YOUR OBJECTIVE = Filter by the string "fixtures": return the lines of the material that contain it.

MATERIALS PROVIDED =
☆ ☆ ☆ ☆ ☆

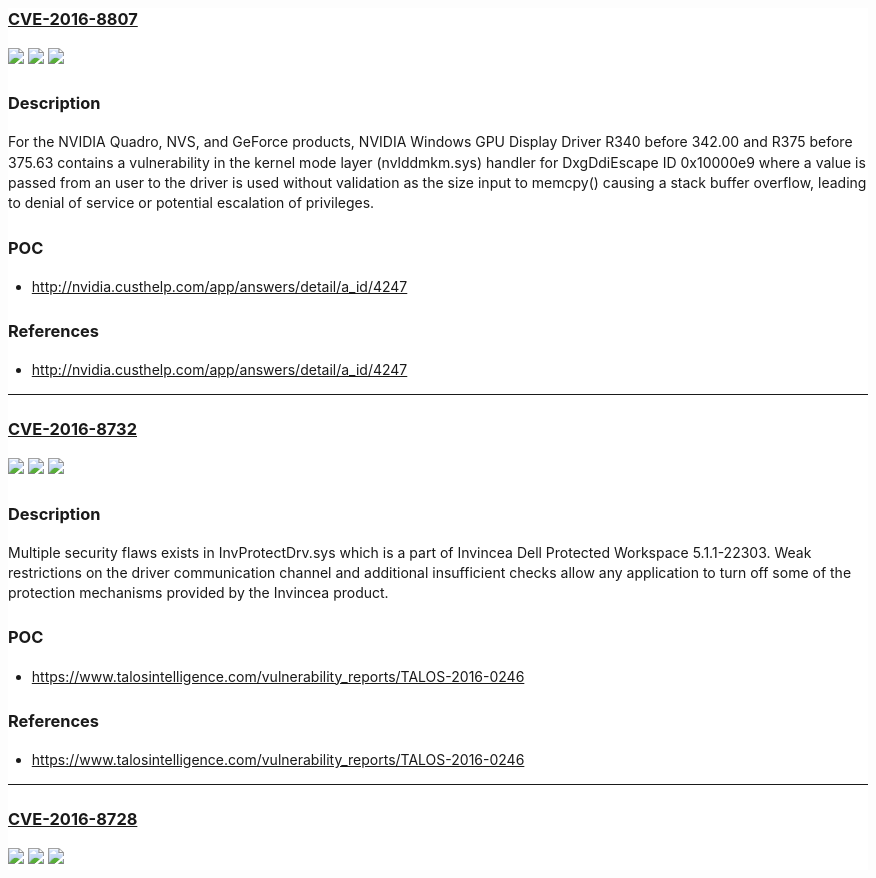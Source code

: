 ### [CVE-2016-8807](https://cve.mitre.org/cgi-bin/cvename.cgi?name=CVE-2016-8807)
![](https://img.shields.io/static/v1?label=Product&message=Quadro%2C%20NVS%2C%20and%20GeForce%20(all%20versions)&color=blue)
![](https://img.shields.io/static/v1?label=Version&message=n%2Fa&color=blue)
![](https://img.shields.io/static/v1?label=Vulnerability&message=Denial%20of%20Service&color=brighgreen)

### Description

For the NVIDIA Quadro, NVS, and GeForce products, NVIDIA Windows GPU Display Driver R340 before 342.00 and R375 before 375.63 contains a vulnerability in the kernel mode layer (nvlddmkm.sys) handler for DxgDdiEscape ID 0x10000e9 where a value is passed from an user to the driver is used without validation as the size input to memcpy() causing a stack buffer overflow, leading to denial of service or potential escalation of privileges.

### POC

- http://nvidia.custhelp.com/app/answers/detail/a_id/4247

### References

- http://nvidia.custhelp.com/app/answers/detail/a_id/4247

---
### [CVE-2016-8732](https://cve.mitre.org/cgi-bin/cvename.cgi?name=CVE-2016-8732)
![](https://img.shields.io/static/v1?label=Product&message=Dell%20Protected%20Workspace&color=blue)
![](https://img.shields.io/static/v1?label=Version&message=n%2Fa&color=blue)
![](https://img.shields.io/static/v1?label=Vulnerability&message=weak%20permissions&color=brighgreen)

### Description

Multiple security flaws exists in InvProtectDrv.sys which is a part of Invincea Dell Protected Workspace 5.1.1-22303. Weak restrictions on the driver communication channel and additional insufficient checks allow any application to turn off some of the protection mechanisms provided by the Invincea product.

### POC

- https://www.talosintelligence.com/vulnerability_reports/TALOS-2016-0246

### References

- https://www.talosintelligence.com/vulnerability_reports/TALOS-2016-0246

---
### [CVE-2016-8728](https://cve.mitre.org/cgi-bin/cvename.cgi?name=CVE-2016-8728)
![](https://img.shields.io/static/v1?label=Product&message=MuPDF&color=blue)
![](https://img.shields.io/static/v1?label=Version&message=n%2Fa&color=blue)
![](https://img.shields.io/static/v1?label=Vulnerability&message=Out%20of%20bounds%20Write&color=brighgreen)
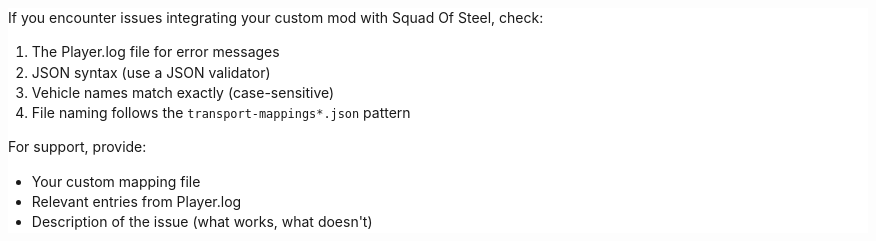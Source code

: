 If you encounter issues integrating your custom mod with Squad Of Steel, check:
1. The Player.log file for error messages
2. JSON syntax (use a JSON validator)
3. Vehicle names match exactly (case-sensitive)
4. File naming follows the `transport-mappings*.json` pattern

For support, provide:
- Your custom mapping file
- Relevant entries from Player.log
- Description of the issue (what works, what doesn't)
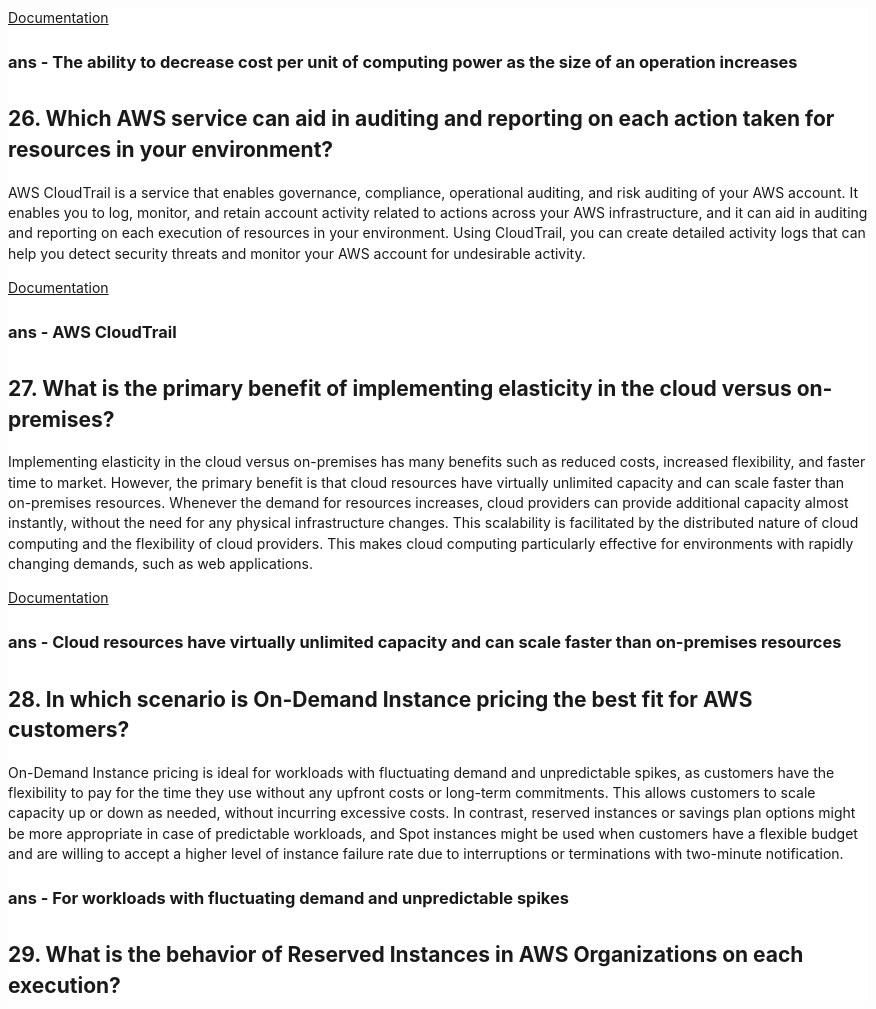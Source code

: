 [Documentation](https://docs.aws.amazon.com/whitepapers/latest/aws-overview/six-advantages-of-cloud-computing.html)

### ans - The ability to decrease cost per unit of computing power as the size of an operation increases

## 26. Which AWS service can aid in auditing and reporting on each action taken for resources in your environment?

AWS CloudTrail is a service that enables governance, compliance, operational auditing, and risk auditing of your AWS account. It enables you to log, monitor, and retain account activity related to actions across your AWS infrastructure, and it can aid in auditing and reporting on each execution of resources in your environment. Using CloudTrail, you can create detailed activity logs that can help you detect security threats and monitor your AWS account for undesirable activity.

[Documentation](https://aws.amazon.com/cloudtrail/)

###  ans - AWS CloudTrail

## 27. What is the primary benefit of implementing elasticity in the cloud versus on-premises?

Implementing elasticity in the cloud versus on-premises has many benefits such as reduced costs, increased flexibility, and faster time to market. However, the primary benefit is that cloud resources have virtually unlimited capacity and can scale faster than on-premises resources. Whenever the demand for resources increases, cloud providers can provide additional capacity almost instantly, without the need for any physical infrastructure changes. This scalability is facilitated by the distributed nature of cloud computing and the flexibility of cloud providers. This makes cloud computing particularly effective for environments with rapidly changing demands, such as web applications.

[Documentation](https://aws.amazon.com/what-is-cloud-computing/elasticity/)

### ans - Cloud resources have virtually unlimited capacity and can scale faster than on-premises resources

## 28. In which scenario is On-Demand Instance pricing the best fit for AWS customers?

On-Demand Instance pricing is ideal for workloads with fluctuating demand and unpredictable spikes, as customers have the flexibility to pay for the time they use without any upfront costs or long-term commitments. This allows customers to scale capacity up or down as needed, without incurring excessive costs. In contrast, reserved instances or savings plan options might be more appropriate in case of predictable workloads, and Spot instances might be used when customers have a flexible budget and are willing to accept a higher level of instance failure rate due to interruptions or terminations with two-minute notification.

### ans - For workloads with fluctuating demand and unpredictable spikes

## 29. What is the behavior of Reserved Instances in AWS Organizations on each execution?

☆ ☆ ☆ ☆ ☆

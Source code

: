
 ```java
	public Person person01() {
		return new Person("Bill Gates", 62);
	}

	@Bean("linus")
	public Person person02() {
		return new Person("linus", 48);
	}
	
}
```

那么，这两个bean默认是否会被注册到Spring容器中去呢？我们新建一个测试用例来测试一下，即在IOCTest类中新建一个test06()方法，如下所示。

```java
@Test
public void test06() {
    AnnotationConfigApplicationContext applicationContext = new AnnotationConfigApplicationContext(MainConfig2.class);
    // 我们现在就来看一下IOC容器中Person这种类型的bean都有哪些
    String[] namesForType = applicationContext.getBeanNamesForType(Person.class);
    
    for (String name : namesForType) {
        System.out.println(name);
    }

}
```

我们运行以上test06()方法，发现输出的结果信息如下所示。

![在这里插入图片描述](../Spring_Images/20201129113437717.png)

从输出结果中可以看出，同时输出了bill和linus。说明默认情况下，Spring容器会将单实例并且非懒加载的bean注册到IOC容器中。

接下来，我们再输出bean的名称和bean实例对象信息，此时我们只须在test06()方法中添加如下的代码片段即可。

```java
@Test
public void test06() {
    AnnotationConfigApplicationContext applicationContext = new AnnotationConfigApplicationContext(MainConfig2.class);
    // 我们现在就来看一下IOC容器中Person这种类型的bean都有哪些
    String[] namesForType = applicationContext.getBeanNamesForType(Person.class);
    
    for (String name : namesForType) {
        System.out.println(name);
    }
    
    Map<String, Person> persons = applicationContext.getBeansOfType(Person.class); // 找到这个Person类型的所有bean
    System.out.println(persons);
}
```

☆ ☆ ☆ ☆ ☆

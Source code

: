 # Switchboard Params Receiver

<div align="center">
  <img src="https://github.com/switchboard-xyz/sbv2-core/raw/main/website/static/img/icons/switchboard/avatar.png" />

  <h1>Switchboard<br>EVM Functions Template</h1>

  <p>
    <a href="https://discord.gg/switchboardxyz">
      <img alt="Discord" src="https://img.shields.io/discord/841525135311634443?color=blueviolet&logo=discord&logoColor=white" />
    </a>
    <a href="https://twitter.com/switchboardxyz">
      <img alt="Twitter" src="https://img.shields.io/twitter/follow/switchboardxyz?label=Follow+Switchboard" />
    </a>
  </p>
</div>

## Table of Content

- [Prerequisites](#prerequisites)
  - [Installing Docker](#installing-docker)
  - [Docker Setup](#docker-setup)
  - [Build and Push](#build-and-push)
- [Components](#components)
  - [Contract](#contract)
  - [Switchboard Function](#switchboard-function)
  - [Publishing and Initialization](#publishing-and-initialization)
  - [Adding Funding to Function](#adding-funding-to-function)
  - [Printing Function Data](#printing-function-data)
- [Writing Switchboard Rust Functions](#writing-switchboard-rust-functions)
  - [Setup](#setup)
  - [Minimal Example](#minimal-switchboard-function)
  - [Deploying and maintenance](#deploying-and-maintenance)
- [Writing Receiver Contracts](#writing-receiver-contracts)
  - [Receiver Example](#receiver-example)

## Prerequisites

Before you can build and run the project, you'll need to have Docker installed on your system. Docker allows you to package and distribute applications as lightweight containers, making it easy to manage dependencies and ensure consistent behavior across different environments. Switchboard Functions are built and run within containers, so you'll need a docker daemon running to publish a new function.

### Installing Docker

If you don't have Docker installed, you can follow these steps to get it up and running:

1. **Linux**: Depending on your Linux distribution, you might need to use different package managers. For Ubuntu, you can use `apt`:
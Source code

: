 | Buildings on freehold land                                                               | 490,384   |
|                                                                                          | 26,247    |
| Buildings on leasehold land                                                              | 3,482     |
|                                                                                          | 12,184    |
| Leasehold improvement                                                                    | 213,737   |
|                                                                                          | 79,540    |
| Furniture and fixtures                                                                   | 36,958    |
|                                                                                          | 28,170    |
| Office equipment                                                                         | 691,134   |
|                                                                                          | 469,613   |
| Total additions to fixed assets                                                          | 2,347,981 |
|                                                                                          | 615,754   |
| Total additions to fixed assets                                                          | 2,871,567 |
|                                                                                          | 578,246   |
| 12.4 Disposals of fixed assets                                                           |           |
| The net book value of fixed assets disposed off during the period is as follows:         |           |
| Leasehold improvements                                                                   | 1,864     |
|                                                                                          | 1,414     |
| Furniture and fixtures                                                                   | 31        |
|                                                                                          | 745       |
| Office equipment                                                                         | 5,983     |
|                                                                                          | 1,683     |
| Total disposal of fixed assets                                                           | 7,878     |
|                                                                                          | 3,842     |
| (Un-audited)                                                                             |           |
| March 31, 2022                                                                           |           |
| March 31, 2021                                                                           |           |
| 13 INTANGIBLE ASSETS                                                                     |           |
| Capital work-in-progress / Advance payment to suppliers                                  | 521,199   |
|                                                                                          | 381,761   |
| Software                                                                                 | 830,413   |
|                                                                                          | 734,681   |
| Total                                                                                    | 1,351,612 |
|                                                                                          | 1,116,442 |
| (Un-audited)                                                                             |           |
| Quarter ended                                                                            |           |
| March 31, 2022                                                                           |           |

☆ ☆ ☆ ☆ ☆

EXERCISE ANSWER =
| Furniture and fixtures                                                                   | 36,958    |
| Furniture and fixtures                                                                   | 31        |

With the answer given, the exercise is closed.